▶ [EXERCISE DIRECTIONS]
Please find how many lines of the data contain the string "aula", and respond with that number only.
━━━ DATA RECORDS
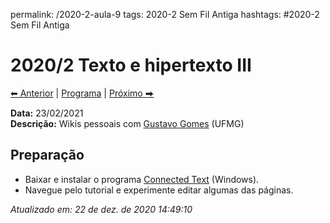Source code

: permalink: /2020-2-aula-9
tags: 2020-2 Sem Fil Antiga
hashtags: #2020-2 Sem Fil Antiga

# 2020/2 Texto e hipertexto III

[⬅ Anterior](2020-2-aula-8) | [Programa](/2020-2-sem) | [Próximo ⮕](2020-2-aula-10)    

**Data:** 23/02/2021  
**Descrição:** Wikis pessoais com [Gustavo Gomes](http://lattes.cnpq.br/2284746616325338) (UFMG)  


## Preparação

- Baixar e instalar o programa [Connected Text](Connected-Text) (Windows).
- Navegue pelo tutorial e experimente editar algumas das páginas.

*Atualizado em: 22 de dez. de 2020 14:49:10*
━━━━━━
▶ [FINISHED EXERCISE]
2